## YOUR TASK
Instruction for the entries that follow: retype exactly the lines from the line with "- [ ] Touch" to the line with "- ✅ Line/Polyline", both included, and omit all others.

[Saved entries]

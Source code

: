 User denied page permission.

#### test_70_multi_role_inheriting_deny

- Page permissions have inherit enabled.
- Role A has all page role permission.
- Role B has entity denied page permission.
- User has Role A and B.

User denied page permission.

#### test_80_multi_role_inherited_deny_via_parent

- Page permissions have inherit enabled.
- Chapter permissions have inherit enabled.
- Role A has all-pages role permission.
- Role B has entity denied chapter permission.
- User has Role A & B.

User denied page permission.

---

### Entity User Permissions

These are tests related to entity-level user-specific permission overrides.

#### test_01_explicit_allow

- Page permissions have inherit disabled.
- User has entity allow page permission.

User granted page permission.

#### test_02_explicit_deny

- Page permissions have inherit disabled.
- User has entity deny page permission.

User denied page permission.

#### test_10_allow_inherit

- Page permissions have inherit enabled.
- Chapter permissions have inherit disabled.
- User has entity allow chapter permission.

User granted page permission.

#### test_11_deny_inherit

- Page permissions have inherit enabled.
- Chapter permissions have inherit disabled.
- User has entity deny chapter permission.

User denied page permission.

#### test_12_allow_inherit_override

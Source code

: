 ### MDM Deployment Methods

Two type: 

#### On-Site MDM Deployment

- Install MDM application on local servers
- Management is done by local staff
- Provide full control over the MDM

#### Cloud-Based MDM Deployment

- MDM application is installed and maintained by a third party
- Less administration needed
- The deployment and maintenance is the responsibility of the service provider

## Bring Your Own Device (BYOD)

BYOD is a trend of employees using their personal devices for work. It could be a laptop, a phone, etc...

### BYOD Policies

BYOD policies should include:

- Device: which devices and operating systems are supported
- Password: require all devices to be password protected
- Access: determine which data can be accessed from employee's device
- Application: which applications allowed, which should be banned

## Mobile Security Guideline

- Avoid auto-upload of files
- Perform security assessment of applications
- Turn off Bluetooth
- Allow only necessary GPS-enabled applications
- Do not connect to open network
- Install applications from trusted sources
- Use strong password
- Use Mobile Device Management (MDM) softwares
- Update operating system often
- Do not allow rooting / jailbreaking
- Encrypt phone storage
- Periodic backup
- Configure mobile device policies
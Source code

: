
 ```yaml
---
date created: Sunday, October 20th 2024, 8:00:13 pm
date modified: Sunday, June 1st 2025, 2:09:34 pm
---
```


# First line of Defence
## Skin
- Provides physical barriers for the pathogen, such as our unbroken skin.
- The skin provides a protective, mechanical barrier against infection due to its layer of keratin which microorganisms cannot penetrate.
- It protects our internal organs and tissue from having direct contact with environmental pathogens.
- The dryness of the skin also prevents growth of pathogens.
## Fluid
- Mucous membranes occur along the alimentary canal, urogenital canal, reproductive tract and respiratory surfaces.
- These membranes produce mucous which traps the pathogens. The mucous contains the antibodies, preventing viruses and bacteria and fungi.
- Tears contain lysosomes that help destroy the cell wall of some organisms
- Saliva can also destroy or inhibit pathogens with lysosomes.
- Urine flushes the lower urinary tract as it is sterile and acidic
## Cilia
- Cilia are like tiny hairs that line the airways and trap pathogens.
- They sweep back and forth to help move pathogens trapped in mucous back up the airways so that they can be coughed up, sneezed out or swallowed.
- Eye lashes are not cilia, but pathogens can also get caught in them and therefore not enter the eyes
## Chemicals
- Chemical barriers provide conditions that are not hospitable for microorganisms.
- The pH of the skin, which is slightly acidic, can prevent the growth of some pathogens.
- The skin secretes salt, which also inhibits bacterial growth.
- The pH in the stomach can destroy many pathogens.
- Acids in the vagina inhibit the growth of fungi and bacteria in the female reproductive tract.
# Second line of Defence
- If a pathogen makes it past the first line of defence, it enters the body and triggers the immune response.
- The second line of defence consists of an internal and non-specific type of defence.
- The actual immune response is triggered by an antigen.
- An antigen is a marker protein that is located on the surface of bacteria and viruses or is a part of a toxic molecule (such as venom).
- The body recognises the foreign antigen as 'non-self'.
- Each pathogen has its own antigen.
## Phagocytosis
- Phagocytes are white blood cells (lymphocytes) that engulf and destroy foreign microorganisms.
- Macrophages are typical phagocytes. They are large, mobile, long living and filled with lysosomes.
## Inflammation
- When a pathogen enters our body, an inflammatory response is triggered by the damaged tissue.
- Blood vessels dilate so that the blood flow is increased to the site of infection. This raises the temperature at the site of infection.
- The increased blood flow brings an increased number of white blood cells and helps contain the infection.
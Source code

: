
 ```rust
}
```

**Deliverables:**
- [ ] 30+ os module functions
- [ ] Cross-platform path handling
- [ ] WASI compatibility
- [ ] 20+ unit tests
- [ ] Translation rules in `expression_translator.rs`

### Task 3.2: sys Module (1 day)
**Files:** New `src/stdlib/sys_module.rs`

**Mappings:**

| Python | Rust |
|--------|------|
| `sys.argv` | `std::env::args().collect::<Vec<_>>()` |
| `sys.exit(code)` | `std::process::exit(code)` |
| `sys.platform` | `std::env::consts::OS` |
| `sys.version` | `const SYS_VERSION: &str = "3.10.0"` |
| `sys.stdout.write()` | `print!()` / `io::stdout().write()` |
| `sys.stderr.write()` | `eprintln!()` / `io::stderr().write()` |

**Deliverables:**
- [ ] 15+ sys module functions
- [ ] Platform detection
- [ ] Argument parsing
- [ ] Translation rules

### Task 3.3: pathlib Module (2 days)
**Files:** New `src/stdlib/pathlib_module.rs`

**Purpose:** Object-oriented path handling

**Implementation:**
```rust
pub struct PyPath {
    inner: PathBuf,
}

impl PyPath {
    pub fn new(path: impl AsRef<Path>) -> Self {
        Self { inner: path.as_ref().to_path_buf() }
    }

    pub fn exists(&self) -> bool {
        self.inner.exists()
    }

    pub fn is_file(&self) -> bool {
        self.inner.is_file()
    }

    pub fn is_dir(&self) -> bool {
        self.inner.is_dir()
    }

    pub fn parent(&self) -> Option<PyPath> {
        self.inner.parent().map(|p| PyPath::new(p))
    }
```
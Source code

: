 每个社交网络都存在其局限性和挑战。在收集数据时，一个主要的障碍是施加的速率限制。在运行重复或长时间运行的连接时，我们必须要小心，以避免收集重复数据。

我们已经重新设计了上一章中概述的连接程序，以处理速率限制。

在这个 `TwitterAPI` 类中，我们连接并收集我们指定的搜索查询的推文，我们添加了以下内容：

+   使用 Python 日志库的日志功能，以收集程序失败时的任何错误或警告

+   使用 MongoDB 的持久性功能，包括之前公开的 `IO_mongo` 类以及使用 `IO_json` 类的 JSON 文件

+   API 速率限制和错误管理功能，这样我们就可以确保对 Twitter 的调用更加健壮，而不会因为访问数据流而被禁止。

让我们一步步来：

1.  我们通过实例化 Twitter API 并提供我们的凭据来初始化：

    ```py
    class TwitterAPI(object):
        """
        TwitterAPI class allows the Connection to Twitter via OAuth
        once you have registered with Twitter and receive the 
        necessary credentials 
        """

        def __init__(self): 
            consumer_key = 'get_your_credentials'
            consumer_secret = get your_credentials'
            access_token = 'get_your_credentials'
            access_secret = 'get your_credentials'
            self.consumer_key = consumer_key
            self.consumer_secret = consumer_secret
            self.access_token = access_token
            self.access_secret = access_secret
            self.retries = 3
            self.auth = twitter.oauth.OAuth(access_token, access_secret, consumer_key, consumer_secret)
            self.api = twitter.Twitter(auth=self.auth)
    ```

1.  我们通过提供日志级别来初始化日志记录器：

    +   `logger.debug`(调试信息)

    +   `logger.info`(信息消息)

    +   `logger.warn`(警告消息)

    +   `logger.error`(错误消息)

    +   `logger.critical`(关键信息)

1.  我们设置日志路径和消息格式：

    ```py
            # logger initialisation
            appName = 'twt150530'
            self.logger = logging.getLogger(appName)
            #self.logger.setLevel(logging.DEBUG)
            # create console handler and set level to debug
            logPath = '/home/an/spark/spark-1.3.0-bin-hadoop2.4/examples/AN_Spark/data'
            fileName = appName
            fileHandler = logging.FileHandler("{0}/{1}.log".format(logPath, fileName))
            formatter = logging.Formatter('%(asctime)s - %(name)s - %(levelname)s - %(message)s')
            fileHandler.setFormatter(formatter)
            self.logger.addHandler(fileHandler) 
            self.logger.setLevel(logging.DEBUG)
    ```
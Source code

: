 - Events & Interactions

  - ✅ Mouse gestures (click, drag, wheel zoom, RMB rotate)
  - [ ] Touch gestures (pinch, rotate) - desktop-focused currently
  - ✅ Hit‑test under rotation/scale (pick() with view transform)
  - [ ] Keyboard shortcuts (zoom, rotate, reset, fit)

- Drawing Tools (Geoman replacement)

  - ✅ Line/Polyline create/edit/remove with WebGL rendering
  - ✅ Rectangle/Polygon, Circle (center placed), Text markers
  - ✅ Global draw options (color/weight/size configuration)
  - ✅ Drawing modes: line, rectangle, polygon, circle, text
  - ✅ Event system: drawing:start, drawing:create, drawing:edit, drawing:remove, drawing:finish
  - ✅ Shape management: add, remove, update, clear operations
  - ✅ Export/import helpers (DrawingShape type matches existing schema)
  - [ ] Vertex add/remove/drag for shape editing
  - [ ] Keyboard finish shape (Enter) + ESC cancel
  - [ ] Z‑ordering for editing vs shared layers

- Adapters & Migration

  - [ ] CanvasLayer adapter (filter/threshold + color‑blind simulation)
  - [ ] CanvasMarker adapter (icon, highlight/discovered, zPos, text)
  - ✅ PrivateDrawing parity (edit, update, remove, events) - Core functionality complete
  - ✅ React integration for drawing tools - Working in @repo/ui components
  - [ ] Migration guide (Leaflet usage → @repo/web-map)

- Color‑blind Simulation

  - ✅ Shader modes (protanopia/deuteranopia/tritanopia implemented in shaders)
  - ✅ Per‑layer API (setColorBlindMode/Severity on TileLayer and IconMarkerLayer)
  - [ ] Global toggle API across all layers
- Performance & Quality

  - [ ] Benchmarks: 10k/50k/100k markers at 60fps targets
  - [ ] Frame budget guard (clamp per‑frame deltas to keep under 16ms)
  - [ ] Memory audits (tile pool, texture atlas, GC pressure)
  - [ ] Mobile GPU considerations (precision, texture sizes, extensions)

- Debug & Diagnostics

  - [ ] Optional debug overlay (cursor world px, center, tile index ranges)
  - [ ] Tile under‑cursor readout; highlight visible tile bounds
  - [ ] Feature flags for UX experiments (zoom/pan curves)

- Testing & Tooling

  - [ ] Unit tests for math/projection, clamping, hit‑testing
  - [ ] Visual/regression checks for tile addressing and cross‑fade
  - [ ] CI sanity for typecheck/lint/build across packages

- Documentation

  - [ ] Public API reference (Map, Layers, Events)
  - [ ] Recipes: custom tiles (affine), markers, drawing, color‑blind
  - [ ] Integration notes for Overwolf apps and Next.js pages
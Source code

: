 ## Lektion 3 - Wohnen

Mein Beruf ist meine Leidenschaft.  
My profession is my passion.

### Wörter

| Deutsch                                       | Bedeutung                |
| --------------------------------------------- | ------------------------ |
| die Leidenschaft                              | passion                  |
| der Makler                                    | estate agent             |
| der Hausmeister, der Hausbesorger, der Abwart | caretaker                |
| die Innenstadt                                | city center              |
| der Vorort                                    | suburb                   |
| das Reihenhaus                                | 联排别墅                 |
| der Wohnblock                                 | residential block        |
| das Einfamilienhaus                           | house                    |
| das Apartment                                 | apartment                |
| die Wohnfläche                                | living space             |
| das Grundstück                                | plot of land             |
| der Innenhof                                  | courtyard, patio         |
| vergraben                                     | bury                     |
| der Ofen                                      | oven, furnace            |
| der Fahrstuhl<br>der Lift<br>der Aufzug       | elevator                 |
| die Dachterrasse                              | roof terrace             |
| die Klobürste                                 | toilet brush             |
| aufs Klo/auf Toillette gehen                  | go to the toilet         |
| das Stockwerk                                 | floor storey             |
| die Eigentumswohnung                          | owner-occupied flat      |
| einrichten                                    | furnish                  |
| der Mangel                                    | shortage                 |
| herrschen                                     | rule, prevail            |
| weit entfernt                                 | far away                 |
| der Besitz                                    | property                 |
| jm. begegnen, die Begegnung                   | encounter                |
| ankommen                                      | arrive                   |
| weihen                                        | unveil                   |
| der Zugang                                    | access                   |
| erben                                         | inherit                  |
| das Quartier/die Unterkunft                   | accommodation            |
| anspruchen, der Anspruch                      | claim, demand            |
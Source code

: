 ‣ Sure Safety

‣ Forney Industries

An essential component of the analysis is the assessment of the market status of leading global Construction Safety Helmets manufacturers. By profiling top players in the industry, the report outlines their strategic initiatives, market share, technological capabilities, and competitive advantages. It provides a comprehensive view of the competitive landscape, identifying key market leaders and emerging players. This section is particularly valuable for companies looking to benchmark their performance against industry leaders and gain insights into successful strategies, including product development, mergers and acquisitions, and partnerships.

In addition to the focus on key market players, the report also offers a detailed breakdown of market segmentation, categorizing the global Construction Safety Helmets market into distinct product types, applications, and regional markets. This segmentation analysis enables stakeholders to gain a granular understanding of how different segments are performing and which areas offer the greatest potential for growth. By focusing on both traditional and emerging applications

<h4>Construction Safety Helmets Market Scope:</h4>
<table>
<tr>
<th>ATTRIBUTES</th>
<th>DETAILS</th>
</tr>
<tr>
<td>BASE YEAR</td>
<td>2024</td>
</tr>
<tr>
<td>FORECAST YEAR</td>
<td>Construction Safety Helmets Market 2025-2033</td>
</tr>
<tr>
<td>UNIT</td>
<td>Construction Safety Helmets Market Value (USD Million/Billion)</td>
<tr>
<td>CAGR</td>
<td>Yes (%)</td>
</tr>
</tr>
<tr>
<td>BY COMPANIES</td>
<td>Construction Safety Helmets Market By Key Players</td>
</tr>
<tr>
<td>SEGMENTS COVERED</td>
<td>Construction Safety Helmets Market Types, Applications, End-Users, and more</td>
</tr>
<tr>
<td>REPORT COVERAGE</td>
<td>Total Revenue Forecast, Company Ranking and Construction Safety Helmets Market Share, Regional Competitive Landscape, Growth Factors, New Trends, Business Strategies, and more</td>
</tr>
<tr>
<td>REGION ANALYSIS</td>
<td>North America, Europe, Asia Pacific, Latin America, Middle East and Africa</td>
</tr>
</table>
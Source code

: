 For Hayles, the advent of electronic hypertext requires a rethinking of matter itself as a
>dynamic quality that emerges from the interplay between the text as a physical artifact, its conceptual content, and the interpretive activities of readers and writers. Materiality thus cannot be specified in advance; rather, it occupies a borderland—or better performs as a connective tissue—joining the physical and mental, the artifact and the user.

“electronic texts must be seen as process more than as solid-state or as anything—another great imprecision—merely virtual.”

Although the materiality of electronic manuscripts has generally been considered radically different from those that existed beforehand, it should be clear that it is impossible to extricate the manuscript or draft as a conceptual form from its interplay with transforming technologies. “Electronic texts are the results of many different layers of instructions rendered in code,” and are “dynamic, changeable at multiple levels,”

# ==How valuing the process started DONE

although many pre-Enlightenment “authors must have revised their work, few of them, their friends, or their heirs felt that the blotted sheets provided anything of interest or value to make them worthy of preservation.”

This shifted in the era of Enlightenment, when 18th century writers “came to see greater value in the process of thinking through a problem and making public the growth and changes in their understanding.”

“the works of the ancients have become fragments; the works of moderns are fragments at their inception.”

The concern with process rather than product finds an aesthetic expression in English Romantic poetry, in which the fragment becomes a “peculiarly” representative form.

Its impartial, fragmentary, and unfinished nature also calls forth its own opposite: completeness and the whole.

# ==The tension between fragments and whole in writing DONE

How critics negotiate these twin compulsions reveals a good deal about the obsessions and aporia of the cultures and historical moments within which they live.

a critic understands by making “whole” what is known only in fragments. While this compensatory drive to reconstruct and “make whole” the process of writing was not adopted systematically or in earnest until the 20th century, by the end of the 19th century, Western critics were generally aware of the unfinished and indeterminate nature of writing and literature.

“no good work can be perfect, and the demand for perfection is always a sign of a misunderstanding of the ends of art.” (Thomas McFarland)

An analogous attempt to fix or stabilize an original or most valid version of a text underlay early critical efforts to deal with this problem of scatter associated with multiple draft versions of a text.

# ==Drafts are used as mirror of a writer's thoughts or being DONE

## WRITTEN RESPONSE
  - [ ] Touch gestures (pinch, rotate) - desktop-focused currently
  - ✅ Hit‑test under rotation/scale (pick() with view transform)
  - [ ] Keyboard shortcuts (zoom, rotate, reset, fit)

- Drawing Tools (Geoman replacement)

  - ✅ Line/Polyline create/edit/remove with WebGL rendering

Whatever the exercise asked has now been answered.